# [Instructions to follow]
Pull every line containing "existing" from the entries.

(Stored dataset items)
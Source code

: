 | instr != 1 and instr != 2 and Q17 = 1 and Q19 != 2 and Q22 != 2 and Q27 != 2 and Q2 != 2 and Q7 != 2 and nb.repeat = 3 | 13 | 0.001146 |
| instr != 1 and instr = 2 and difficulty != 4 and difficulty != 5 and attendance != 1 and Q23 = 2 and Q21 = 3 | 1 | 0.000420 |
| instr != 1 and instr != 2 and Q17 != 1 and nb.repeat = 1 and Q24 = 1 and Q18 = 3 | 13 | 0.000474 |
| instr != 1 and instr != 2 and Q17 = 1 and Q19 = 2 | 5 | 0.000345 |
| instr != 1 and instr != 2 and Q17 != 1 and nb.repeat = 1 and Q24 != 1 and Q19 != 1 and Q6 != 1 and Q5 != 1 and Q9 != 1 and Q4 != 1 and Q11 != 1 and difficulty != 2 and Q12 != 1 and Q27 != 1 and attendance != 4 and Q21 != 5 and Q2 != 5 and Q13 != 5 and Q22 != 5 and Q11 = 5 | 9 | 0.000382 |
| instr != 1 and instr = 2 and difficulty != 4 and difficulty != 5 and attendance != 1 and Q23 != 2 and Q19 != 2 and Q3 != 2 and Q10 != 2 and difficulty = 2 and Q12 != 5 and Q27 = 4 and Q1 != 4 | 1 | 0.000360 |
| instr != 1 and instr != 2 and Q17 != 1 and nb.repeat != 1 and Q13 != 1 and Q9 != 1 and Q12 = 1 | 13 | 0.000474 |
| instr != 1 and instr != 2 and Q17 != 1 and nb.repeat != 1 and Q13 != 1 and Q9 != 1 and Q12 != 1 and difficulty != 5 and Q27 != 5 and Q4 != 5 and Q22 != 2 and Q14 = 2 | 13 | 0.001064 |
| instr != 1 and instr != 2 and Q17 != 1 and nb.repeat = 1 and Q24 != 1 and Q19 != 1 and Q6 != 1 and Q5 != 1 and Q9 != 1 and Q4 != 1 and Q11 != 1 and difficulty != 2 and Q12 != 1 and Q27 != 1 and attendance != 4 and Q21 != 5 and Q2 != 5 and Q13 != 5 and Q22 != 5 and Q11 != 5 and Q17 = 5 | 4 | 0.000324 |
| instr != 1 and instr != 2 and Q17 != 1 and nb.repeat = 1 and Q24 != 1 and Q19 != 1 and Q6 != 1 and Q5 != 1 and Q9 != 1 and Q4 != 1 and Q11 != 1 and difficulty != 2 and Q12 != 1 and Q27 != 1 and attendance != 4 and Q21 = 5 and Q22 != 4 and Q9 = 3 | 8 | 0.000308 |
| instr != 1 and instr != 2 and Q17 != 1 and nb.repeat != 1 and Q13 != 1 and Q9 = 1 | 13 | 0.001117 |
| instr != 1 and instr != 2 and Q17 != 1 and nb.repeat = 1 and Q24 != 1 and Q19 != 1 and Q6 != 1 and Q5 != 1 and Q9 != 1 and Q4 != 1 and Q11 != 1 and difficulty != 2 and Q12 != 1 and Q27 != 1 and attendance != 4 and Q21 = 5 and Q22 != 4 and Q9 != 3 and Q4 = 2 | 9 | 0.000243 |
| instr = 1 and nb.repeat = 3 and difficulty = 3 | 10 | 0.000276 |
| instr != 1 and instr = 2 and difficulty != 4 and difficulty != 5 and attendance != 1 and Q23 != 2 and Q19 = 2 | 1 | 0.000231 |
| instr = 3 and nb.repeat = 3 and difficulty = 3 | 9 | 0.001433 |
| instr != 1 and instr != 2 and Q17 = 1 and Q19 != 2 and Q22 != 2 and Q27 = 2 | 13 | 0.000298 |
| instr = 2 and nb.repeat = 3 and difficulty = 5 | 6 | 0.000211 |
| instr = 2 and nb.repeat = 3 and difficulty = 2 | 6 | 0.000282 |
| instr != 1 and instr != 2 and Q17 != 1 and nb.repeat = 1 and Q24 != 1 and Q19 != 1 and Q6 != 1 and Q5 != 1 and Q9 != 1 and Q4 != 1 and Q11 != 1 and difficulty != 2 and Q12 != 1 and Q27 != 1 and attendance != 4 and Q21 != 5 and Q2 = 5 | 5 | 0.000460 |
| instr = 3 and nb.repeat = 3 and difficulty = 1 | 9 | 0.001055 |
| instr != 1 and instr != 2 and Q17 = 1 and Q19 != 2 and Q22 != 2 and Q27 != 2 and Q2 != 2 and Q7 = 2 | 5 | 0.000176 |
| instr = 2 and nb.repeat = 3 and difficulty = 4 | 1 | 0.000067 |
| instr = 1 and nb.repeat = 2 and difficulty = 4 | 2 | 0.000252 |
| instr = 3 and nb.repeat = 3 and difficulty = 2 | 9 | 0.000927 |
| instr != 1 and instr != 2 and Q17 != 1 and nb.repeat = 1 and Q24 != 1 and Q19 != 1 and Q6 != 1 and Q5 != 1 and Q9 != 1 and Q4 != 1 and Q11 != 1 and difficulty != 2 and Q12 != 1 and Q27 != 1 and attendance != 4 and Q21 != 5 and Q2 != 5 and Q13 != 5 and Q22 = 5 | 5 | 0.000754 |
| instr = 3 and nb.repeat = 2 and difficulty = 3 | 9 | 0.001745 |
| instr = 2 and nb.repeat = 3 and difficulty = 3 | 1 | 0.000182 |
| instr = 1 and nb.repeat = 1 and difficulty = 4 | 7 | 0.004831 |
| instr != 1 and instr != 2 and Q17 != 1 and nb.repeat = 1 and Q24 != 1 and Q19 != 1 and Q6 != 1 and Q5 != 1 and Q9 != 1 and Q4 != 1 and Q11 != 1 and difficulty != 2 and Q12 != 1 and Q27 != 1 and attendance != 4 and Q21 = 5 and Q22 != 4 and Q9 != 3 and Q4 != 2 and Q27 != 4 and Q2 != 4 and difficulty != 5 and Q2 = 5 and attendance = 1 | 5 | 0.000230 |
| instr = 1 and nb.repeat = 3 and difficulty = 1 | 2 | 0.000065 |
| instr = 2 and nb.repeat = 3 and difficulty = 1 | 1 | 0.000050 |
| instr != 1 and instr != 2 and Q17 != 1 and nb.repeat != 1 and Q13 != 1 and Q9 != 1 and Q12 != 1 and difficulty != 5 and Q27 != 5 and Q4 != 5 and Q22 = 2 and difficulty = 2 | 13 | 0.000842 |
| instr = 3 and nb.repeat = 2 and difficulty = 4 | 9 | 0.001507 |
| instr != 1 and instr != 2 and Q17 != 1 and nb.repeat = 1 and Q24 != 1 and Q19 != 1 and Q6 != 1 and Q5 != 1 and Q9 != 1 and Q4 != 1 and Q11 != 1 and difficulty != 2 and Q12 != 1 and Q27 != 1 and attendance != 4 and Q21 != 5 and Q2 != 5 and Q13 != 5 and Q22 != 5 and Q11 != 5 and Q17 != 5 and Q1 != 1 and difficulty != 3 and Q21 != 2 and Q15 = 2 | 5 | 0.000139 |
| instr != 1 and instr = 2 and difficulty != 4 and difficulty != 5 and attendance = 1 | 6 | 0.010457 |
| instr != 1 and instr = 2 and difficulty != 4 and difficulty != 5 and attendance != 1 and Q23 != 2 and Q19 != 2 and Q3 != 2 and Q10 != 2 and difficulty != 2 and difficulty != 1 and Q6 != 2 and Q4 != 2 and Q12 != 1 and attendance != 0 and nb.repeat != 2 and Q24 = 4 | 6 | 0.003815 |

--

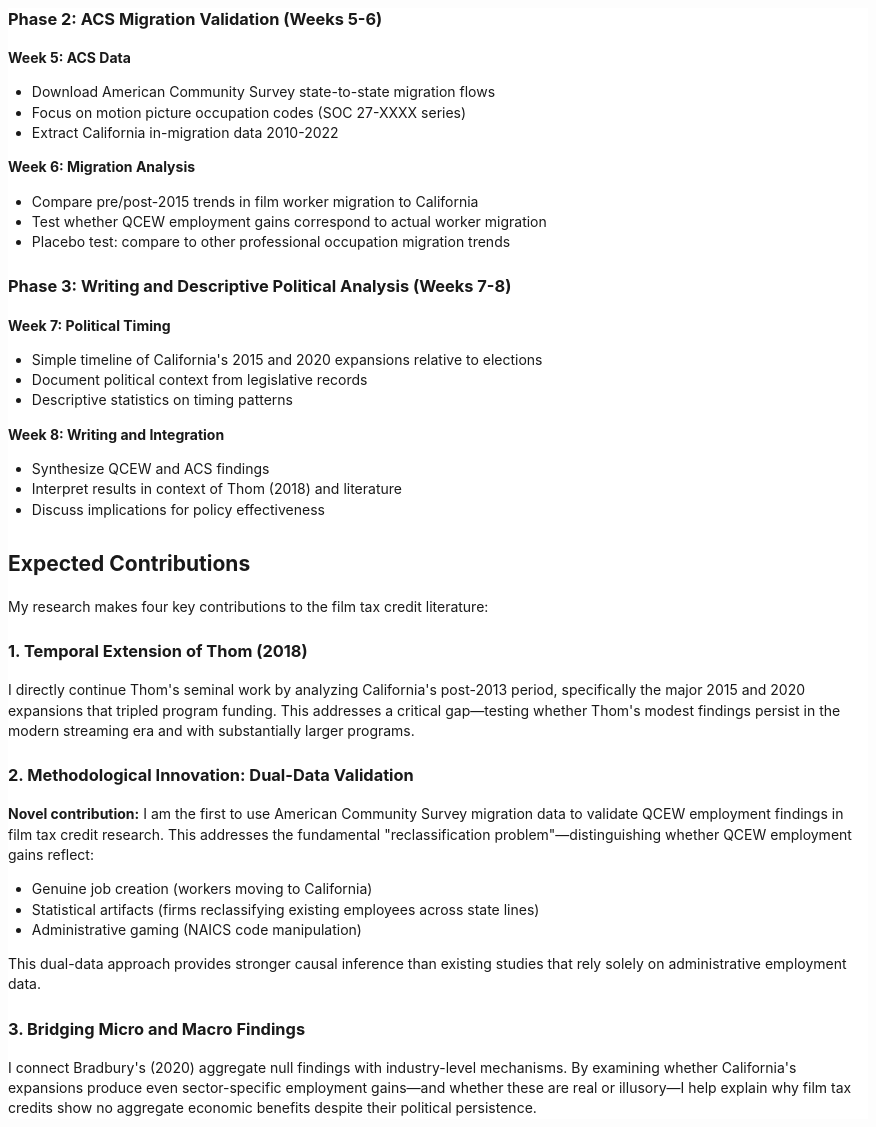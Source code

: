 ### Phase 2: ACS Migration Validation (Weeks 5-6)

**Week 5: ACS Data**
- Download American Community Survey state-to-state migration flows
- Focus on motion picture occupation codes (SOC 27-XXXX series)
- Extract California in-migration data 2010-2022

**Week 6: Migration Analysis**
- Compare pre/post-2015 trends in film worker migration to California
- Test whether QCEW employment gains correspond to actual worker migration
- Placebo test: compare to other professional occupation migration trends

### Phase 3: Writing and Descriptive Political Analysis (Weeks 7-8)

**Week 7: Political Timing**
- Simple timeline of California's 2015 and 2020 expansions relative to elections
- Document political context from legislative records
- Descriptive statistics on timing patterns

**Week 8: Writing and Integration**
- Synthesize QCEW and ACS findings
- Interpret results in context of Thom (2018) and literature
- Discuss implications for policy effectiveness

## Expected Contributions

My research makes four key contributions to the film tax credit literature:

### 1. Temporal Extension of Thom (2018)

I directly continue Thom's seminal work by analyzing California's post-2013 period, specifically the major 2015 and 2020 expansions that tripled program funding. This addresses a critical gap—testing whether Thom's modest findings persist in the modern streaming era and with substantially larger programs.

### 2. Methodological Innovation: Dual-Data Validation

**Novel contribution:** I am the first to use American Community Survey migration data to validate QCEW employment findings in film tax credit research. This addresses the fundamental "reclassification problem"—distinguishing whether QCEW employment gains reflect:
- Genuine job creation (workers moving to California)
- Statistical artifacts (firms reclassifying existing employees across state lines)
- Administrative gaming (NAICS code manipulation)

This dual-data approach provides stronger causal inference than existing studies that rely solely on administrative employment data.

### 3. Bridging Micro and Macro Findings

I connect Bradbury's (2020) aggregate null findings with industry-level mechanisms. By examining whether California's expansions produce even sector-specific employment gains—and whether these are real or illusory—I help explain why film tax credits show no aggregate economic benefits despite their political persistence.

# [Solution to this exercise]
- Statistical artifacts (firms reclassifying existing employees across state lines)
This dual-data approach provides stronger causal inference than existing studies that rely solely on administrative employment data.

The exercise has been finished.